The genetic link was specific to certain kinds of epithelial ovarian cancer – the most common category, which accounts for an estimated 90% of cases.
Endometriosis – a condition in which the tissue similar to the lining of the uterus grows outside the uterus – affects an estimated one in 10 women of reproductive age.
“Endometriosis affects as many women as diabetes and asthma yet it has not received the same level of attention or funding, leaving women to suffer in silence,” Mortlock said. Mortlock emphasised that while there was a “significant overlap in genetic risk factors” between the two conditions, the overall risk for developing ovarian cancer was still low. She said having endometriosis increased the risk of developing ovarian cancer to one in 55, compared with an estimated ovarian cancer risk of one in 76 women generally.
“We explored specific areas of DNA that increase the risk of both diseases,” Mortlock said.

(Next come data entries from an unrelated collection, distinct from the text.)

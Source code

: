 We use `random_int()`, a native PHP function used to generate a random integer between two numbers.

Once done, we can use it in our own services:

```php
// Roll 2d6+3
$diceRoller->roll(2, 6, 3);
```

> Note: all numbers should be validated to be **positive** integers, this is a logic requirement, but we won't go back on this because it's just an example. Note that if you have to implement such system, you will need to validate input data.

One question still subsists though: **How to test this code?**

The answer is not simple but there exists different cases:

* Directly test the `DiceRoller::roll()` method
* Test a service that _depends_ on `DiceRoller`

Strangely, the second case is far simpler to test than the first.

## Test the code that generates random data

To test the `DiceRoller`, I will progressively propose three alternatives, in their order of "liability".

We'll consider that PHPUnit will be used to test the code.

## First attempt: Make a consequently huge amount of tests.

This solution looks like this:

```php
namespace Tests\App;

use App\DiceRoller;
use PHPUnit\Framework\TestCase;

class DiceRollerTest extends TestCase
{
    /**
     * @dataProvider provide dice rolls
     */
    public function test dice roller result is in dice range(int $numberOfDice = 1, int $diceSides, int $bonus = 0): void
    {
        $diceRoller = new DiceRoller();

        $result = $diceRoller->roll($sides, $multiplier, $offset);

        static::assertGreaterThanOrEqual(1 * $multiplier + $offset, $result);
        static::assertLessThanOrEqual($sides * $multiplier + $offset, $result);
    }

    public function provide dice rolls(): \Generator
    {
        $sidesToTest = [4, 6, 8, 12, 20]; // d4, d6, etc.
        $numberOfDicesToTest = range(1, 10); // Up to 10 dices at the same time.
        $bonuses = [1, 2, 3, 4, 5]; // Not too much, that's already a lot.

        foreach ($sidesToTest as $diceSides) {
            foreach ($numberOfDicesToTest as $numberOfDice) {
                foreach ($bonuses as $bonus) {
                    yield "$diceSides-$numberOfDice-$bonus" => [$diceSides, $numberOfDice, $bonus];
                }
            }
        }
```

The researchers found that women with 27 genetic markers – which have previously been strongly linked to endometriosis – were also more likely to have ovarian cancer. Using a statistical method known as Mendelian randomisation, the team were able to demonstrate a causal genetic link, and establish “directionality from endometriosis to EOC [epithelial ovarian cancer] risk rather than vice versa”.
“Some of these genes have important roles controlling the ability of our cells to adhere, or stick, to each other and respond to hormones,” Mortlock said. “This gives us clues that these pathways might be important in disease development and progression.” The identified genes could be used as future drug targets to treat both conditions, she said.
Tracy O’Mara, an associate professor at the QIMR Berghofer Medical Research Institute, who was not involved in the study, said the research demonstrated a causal relationship between the two conditions, which have previously been linked in epidemiological studies. “The relationship between endometriosis and ovarian cancer has [previously] been looked at observationally,” O’Mara said. “It’s nice that they’ve used these genetic techniques … it really shows the shared biology between the two.”
One limitation of the study is that its DNA data only included women of European ancestry. “Whether the results can be extrapolated to other ethnic groups is something that would need to be looked at as well,” O’Mara said. The research was published in the journal Cell Reports Medicine.